En Allemagne, le procès d’un colonel syrien redonne de l’espoir aux victimes

Traqué par la justice allemande et par des activistes pendant plusieurs années, Anwar Raslan est accusé de crimes contre l’humanité.


Des photos du rapport César exposées au siège de l’ONU à New York, en 2015. Photo Reuters

Il espérait passer entre les mailles du filet, se faire oublier en refaisant sa vie en Allemagne, où il a obtenu l’asile en 2014. Mais c’était sans compter sur l’acharnement des ONG de défense des droits de l’homme, d’avocats et d’activistes syriens pour faire reconnaître les crimes commis par des membres du régime Assad. Anwar Raslan, plus haut gradé de l’appareil répressif syrien jamais appréhendé est, depuis hier, face à la justice de Coblence (centre de l’Allemagne) dans le cadre du premier procès pénal d’officiers des services secrets inculpés par des procureurs allemands de crimes contre l’humanité. Un moment historique pour ses victimes appelées à témoigner à la barre, mais aussi pour toutes celles qui continuent de traquer leurs bourreaux et espèrent que justice soit un jour rendue.

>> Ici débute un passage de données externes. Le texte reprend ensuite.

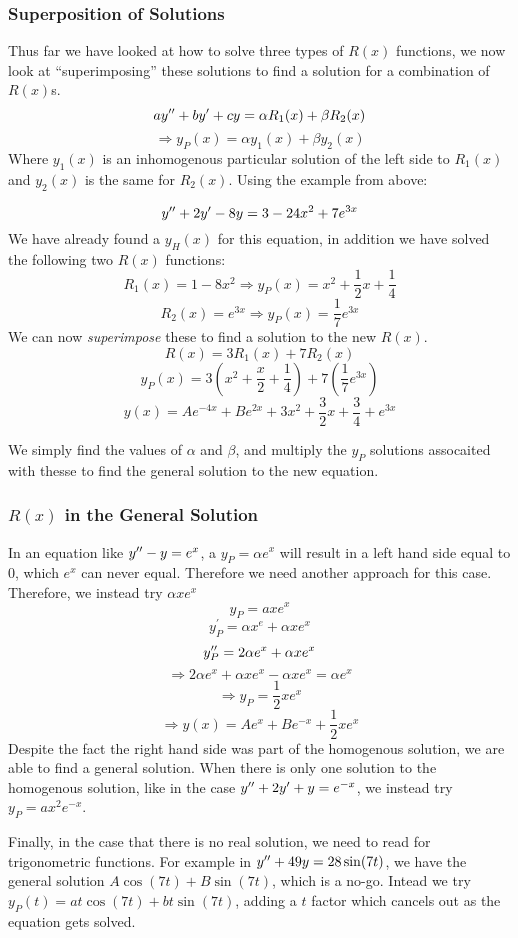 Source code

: \documentclass[12pt]{report}
\begin{document}
\begin{flushleft}
\subsubsection*{Superposition of Solutions}

Thus far we have looked at how to solve three types of \(R(x)\) functions, we
now look at ``superimposing'' these solutions to find a solution for a
combination of \(R(x)\)s.
\[ay^{\prime\prime} + by^\prime + cy = \alpha R_1(x) + \beta R_2(x)\]
\[\Rightarrow y_P(x) = \alpha y_1(x) + \beta y_2(x)\]
Where \(y_1(x)\) is an inhomogenous particular solution of the left side to
\(R_1(x)\) and \(y_2(x)\) is the same for \(R_2(x)\). Using the example from
above:

\begin{center}
    \[y^{\prime\prime} + 2y^\prime - 8y = 3 - 24x^2 + 7e^{3x}\]
    We have already found a \(y_H(x)\) for this equation, in addition we have
    solved the following two \(R(x)\) functions:
    \[R_1(x) = 1 - 8x^2 \Rightarrow y_P(x) = x^2 + \frac{1}{2}x + \frac{1}{4}\]
    \[R_2(x) = e^{3x} \Rightarrow y_P(x) = \frac{1}{7}e^{3x}\]
    We can now \textit{superimpose} these to find a solution to the new
    \(R(x)\).
    \[R(x) = 3R_1(x) + 7R_2(x)\]
    \[y_P(x) = 3(x^2 + \frac{x}{2} + \frac{1}{4}) + 7(\frac{1}{7}e^{3x})\]
    \[y(x) = Ae^{-4x} + Be^{2x} + 3x^2 + \frac{3}{2}x + \frac{3}{4} + e^{3x}\]
\end{center}
We simply find the values of \(\alpha\) and \(\beta\), and multiply the \(y_P\)
solutions assocaited with thesse to find the general solution to the new
equation.

\subsubsection*{\(R(x)\) in the General Solution}

In an equation like \(y^{\prime\prime} - y = e^x\), a \(y_P = \alpha e^x\) will result in
a left hand side equal to \(0\), which \(e^x\) can never equal. Therefore we
need another approach for this case. Therefore, we instead try \(\alpha xe^x\)
\[y_P = axe^x\]
\[y_P^\prime = \alpha x^e + \alpha xe^x\]
\[y_P^{\prime\prime} = 2\alpha e^x + \alpha xe^x\]
\[\Rightarrow 2\alpha e^x + \alpha xe^x - \alpha xe^x = \alpha e^x\]
\[\Rightarrow y_P = \frac{1}{2}xe^x\]
\[\Rightarrow y(x) = Ae^x + Be^{-x} + \frac{1}{2}xe^x\]
Despite the fact the right hand side was part of the homogenous solution, we
are able to find a general solution. When there is only one solution to the
homogenous solution, like in the case \(y^{\prime\prime} + 2y^\prime + y = e^{-x}\), we
instead try \(y_P = ax^2e^{-x}\). \par
Finally, in the case that there is no real
solution, we need to read for trigonometric functions. For example in
\(y^{\prime\prime} + 49y = 28\sin(7t)\), we have the general solution
\(A\cos(7t) + B\sin(7t)\), which is a no-go. Intead we try 
\(y_P(t) = at\cos(7t) + bt\sin(7t)\), adding a \(t\) factor which cancels out
as the equation gets solved.


\end{flushleft}
\end{document}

Neuf ans après le début de la révolution syrienne, le régime sanguinaire de Bachar el-Assad continue de bénéficier d’une impunité totale. Jusqu’à ce jour, seuls des petits bonnets ont été jugés, notamment en Suède et en Allemagne, où d’anciens responsables ou soldats du régime avaient trouvé refuge. Le procès d’Anwar Raslan pourrait marquer un tournant, alors que des enquêtes sur des violations graves en Syrie, telles que des actes de torture et autres crimes de guerre et crimes contre l’humanité sont actuellement en cours, menées par un certain nombre de juridictions au sein des pays européens.

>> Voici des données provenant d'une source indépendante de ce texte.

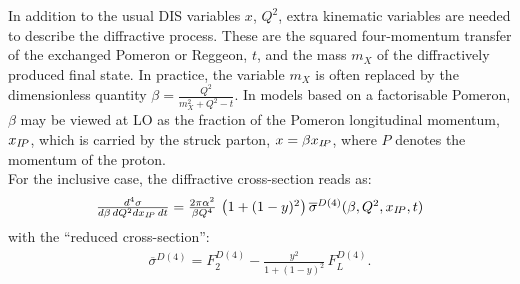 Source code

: In addition to the usual DIS variables $x$, $Q^2$, extra kinematic variables are needed to describe the diffractive process. These are the squared four-momentum transfer of the exchanged Pomeron or Reggeon, $t$, and 
the mass $m_X$ of the diffractively produced final state. 
In practice, the variable $m_X$ 
is often replaced by the dimensionless quantity $\beta=\frac{Q^2}{m_X^2+Q^2-t}$.
In models based on a factorisable Pomeron, $\beta$ may be viewed at LO as the fraction of the
Pomeron longitudinal momentum, $x_{{I\!P}}$, which is carried by the struck parton, $x=\beta x_{{I\!P}}$,
where $P$ denotes the momentum of the proton.
\\
For the inclusive case, the diffractive cross-section reads as:
\begin{equation}
\begin{array}{lcl}
    \frac{d^4\sigma}{d\beta\,dQ^2dx_{{I\!P}}\,dt}
=
  \frac{2\pi\alpha^2}{\beta Q^4}\,
    \left( 1 +  (1-y)^2 \right) \overline\sigma^{D(4)}(\beta,Q^2,x_{{I\!P}},t)
\label{Dxs}
\end{array}
\end{equation}
with the ``reduced cross-section'': 
\begin{equation}
\begin{array}{lcl}
\overline\sigma^{D(4)}
 = F_2^{D(4)} - \frac{y^2}{1 +  (1-y)^2}\, F_L^{D(4)}.
\label{eq:sigred}
\end{array}
\end{equation}

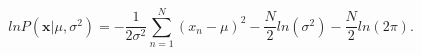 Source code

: \begin{equation}
\label{eq:loglikelihoodgaussian}
ln P(\mathbf{x} | \mu, \sigma^2) = - \frac{1}{2 \sigma^2} \sum_{n = 1}^{N}{(x_n
- \mu)^2} - \frac{N}{2} ln (\sigma^2) - \frac{N}{2} ln (2 \pi) .
\end{equation}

« Quand j’ai su qu’il vivait tranquillement en Allemagne, je me suis demandée comment il pouvait oser ? Il a commis des crimes pendant des dizaines d’années et se présente aujourd’hui comme un repenti, mais de quel droit ? » fustige Nuran al-Ghamian, l’une des anciens détenus témoignant contre Raslan, interrogée par L’Orient-Le Jour. En février 2019, trois Syriens, soupçonnés de crimes contre l’humanité entre 2011 et 2013, ont été interpellés en Allemagne et en France dans le cadre d’une opération commune entre les deux pays, où ils avaient le statut de réfugiés. Parmi eux, Anwar Raslan, un ancien colonel qui dirigeait à Damas le service enquête dans la « branche intérieure », la 251 ou al-Khatib, dépendant des renseignements généraux dite « sécurité de l’État ».

L’arrestation de Raslan a suscité une controverse parmi les opposants syriens, au motif que ce dernier avait fait défection en 2012 pour rejoindre leur camp, allant même jusqu’à participer aux pourparlers de Genève en 2014 en tant que membre de la délégation de l’opposition. « Si la révolution syrienne n’était pas arrivée, il aurait continué à faire son travail comme si de rien n’était et à torturer les gens. Il a eu peur pour sa peau, alors il a fait défection, mais ça n’efface en rien ses crimes », estime Nuran al-Ghamian. L’homme est aujourd’hui accusé d’avoir supervisé la « torture systématique et brutale » de plus de 4 000 prisonniers entre avril 2011 et septembre 2012, entraînant la mort d’au moins 58 personnes.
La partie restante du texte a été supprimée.